Reading Well is a Distance Event, Not a Sprint
I look around my room during independent reading time to see still bodies, pages slowly turning, minds deep in thought. It's taken a long time to get to this point in the school year, the point where I don't have to give anyone the evil eye, put a reminder hand on a shoulder or whisper, "How's it going?" not as a check-in, but as a "Please read your book." We’re at the point where my students are genuinely into their books, books they have chosen because they have a solid ideas about what they like and what they want to read next.

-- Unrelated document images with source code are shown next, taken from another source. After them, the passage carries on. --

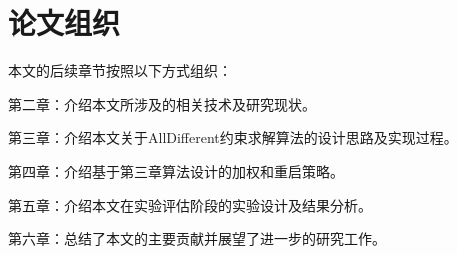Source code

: \section{论文组织}

本文的后续章节按照以下方式组织：

第二章：介绍本文所涉及的相关技术及研究现状。

第三章：介绍本文关于AllDifferent约束求解算法的设计思路及实现过程。

第四章：介绍基于第三章算法设计的加权和重启策略。

第五章：介绍本文在实验评估阶段的实验设计及结果分析。

第六章：总结了本文的主要贡献并展望了进一步的研究工作。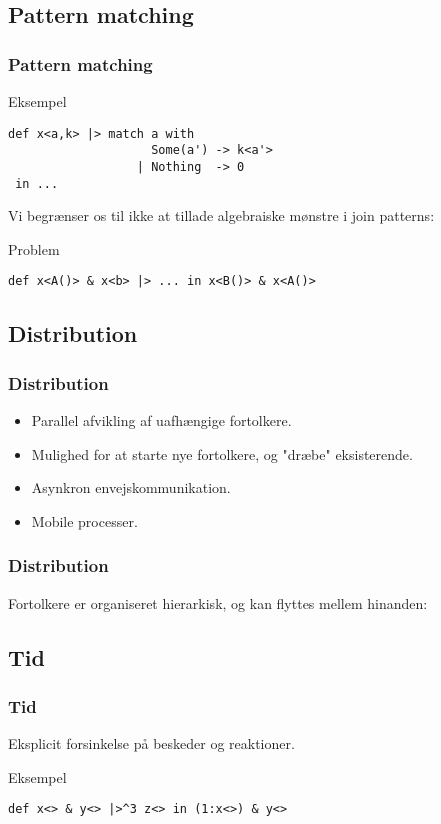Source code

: \documentclass{beamer}
\begin{document}
\subsection{Pattern matching}
\begin{frame}[fragile]
\frametitle{Pattern matching}
\begin{block}{Eksempel}
\begin{lstlisting}
def x<a,k> |> match a with
                    Some(a') -> k<a'>
                  | Nothing  -> 0
 in ...
\end{lstlisting}
\end{block}
Vi begrænser os til ikke at tillade algebraiske mønstre i join patterns:
\begin{block}{Problem}
\begin{lstlisting}
def x<A()> & x<b> |> ... in x<B()> & x<A()>
\end{lstlisting}
\end{block}
\end{frame}


\subsection{Distribution}

\begin{frame}[fragile]
\frametitle{Distribution}
\begin{itemize}
\item
  Parallel afvikling af uafhængige fortolkere.

\item
  Mulighed for at starte nye fortolkere, og "dræbe" eksisterende.

\item
  Asynkron envejskommunikation.

\item
  Mobile processer.
\end{itemize}
\end{frame}

\begin{frame}[fragile]
\frametitle{Distribution}
Fortolkere er organiseret hierarkisk, og kan flyttes mellem hinanden:
\begin{center}
\end{center}
\end{frame}

\subsection{Tid}
\begin{frame}[fragile]
\frametitle{Tid}
Eksplicit forsinkelse på beskeder og reaktioner.
\begin{block}{Eksempel}
\begin{lstlisting}
def x<> & y<> |>^3 z<> in (1:x<>) & y<>
\end{lstlisting}
\end{block}
\end{frame}
\end{document}
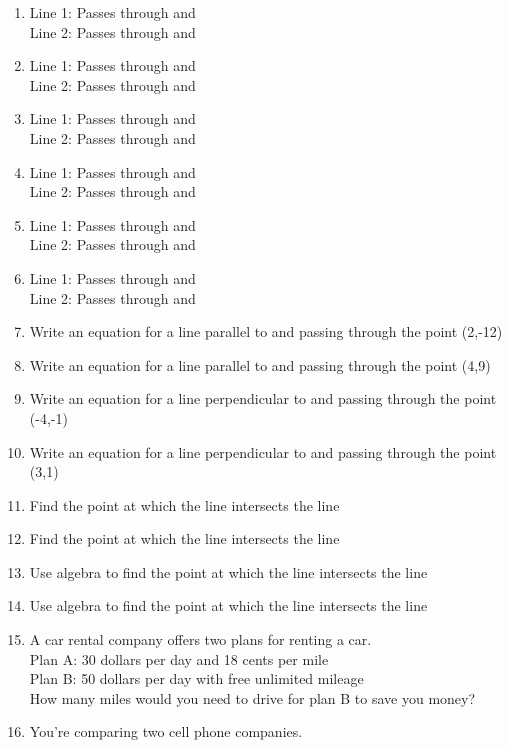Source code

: \begin{enumerate}
\begin{enumerate}
\def\labelenumi{\arabic{enumi}.}
\setcounter{enumi}{34}
\item
  Line 1: Passes through and\\
  Line 2: Passes through and
\item
  Line 1: Passes through and\\
  Line 2: Passes through and
\item
  Line 1: Passes through and\\
  Line 2: Passes through and
\item
  Line 1: Passes through and\\
  Line 2: Passes through and
\item
  Line 1: Passes through and\\
  Line 2: Passes through and
\item
  Line 1: Passes through and\\
  Line 2: Passes through and
\item
  Write an equation for a line parallel to and passing through the point
  (2,-12)
\item
  Write an equation for a line parallel to and passing through the point
  (4,9)\\
  \hspace*{0.333em}
\item
  Write an equation for a line perpendicular to and passing through the
  point (-4,-1)
\item
  Write an equation for a line perpendicular to and passing through the
  point (3,1)
\item
  Find the point at which the line intersects the line
\item
  Find the point at which the line intersects the line
\item
  Use algebra to find the point at which the line intersects the line
\item
  Use algebra to find the point at which the line intersects the line\\
  \hspace*{0.333em}
\item
  A car rental company offers two plans for renting a car.\\
  Plan A: 30 dollars per day and 18 cents per mile\\
  Plan B: 50 dollars per day with free unlimited mileage\\
  How many miles would you need to drive for plan B to save you money?
\item
  You're comparing two cell phone companies.


\end{enumerate}
\end{enumerate}

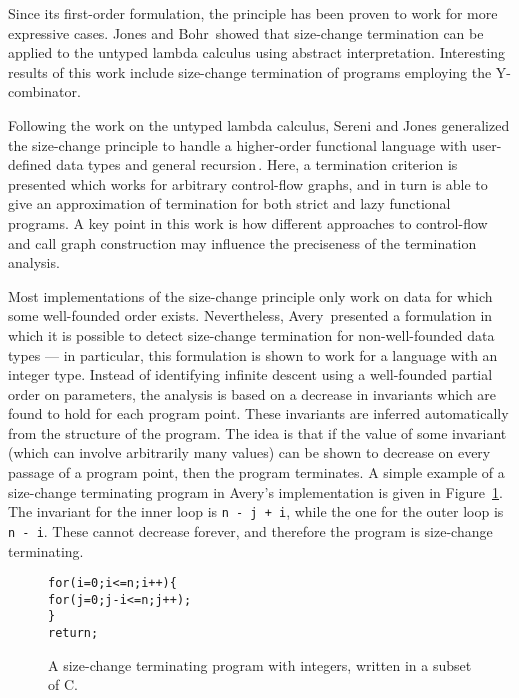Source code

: Since its first-order formulation, the principle has been proven to work for more expressive cases. Jones and Bohr\,\citep{Jones04Untyped} showed that size-change termination can be applied to the untyped lambda calculus using abstract interpretation. Interesting results of this work include size-change termination of programs employing the Y-combinator.

Following the work on the untyped lambda calculus, Sereni and Jones generalized the size-change principle to handle a higher-order functional language with user-defined data types and general recursion\,\citep{Sereni05terminationanalysis,Sereni06Phd}. Here, a termination criterion is presented which works for arbitrary control-flow graphs, and in turn is able to give an approximation of termination for both strict and lazy functional programs. A key point in this work is how different approaches to control-flow and call graph construction may influence the preciseness of the termination analysis.

Most implementations of the size-change principle only work on data for which some well-founded order exists. Nevertheless, Avery\,\citep{Avery06} presented a formulation in which it is possible to detect size-change termination for non-well-founded data types --- in particular, this formulation is shown to work for a language with an integer type. Instead of identifying infinite descent using a well-founded partial order on parameters, the analysis is based on a decrease in invariants which are found to hold for each program point. These invariants are inferred automatically from the structure of the program. The idea is that if the value of some invariant (which can involve arbitrarily many values) can be shown to decrease on every passage of a program point, then the program terminates. A simple example of a size-change terminating program in Avery's implementation is given in Figure~\ref{fig:avery_example}. The invariant for the inner loop is \texttt{n - j + i}, while the one for the outer loop is \texttt{n - i}. These cannot decrease forever, and therefore the program is size-change terminating. 

\begin{figure}
\begin{alltt}
for (i = 0; i <= n; i++) \{
  for (j = 0; j-i <= n; j++);
\}
return;
\end{alltt}
\caption{A size-change terminating program with integers, written in a subset of C.}
\label{fig:avery_example}
\end{figure}

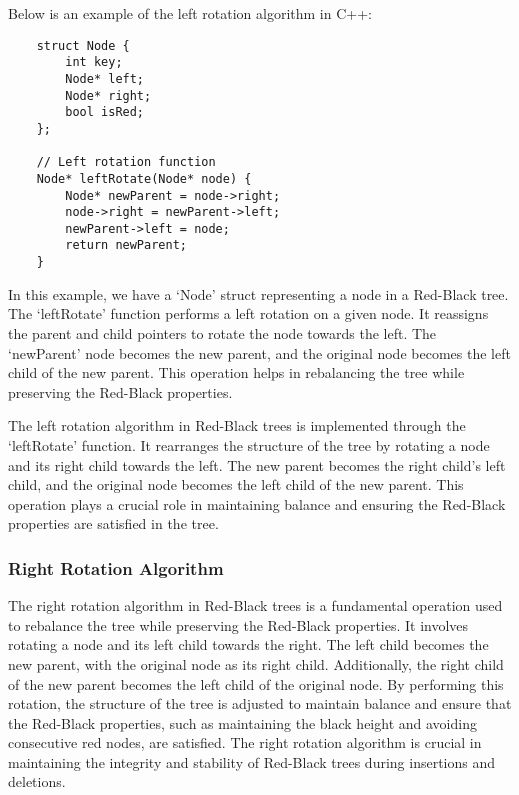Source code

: \begin{solution}

    Below is an example of the left rotation algorithm in C++:

    \horizontalline

    \begin{verbatim}
    struct Node {
        int key;
        Node* left;
        Node* right;
        bool isRed;
    };
    
    // Left rotation function
    Node* leftRotate(Node* node) {
        Node* newParent = node->right;
        node->right = newParent->left;
        newParent->left = node;
        return newParent;
    }
    \end{verbatim}

    \horizontalline
    
    In this example, we have a `Node' struct representing a node in a Red-Black tree. The `leftRotate' function performs a left rotation on a given node. It reassigns the parent and child pointers to rotate the node towards the left. The `newParent' node becomes the new parent, and the original node becomes the left child of the new parent. 
    This operation helps in rebalancing the tree while preserving the Red-Black properties.

    The left rotation algorithm in Red-Black trees is implemented through the `leftRotate' function. It rearranges the structure of the tree by rotating a node and its right child towards the left. The new parent becomes the right child's left child, and the original node becomes the left child of the new parent. This operation plays a crucial 
    role in maintaining balance and ensuring the Red-Black properties are satisfied in the tree.
\end{solution}

\subsubsection{Right Rotation Algorithm}

The right rotation algorithm in Red-Black trees is a fundamental operation used to rebalance the tree while preserving the Red-Black properties. It involves rotating a node and its left child towards the right. The left child becomes the new parent, with the original node as its right child. Additionally, the right child of the new parent becomes 
the left child of the original node. By performing this rotation, the structure of the tree is adjusted to maintain balance and ensure that the Red-Black properties, such as maintaining the black height and avoiding consecutive red nodes, are satisfied. The right rotation algorithm is crucial in maintaining the integrity and stability of Red-Black 
trees during insertions and deletions.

How did we get to this point? Very simply with time, choice and the belief that every kid in my room is already a reader deep inside, even though they might not know it yet. I, as a professional who knows how important time is, made the decision to start every class period with increasing amounts of time to read. I was un-waveringly insistent, smilingly persistent, and, to be honest, sometimes a down-right, fire-breathing dragon. I fought sneaky technology; I fought excuses; and I fought avoidance like Harry Potter fought Voldemort. And then came the flood of books. I book talked, I recommended, I created stack upon stack that I put on desk after desk after desk. I never accepted, “Yeah, I just don’t like reading. Books are boring.” Daggers in my heart! But I’m not going down! The fight goes on!
However, I also knew that I couldn't stay in the land of resistance. I knew that instead of only fighting things I didn't want, I needed to build what I did want. I had to be clear on my goal, make sure the kids were clear on the goal, and then I had to do everything in my power to make it happen. I had to make the love and joy of books bigger than the power of resistance and excuses. I had to know that helping my kids become life-long readers, humans who choose to read, is more important than the short-term goal of them reading now because I said so. And if I actually wanted this to happen, I had to plan my instruction across the whole year, not just in one intense burst at the beginning followed by a year of "I taught that in September." Reading well, after all, is a distance event, not a sprint. It requires stamina, continued effort, and renewed motivation across a whole year (and well beyond). This goes for the teens sitting in my room right now and for the adults who teach them.
Experienced distance runners know that consistent practice is essential for success. If my goal is to run 20 miles each week, it is far smarter for me to break that up and run 4 miles a day across 5 days than it is for me to run once a week and do 20 miles (and spend the other 6 days recovering!), especially if I'm new to running. Gradual build up will bring success. Likewise, I know giving my students time daily to read will create more growth than just giving them one longer session each week. Shorter sessions on a regular basis build stamina and keep readers engaged.
Distance runners also know that you don’t just become a runner, stop running, and maintain your running fitness. A few years ago I trained all summer, building up my miles, and ran a ½ marathon in October. And then winter came and it was cold. And windy. I went to the gym and did workout videos at home, but I didn’t run. The next spring I dusted off my shoes AND STARTED OVER! Where had my ability to run 13.5 miles gone? Oh, yeah. When you stop running, you lose it. With time and effort, I could build back up again, but right then, I was not a proficient runner.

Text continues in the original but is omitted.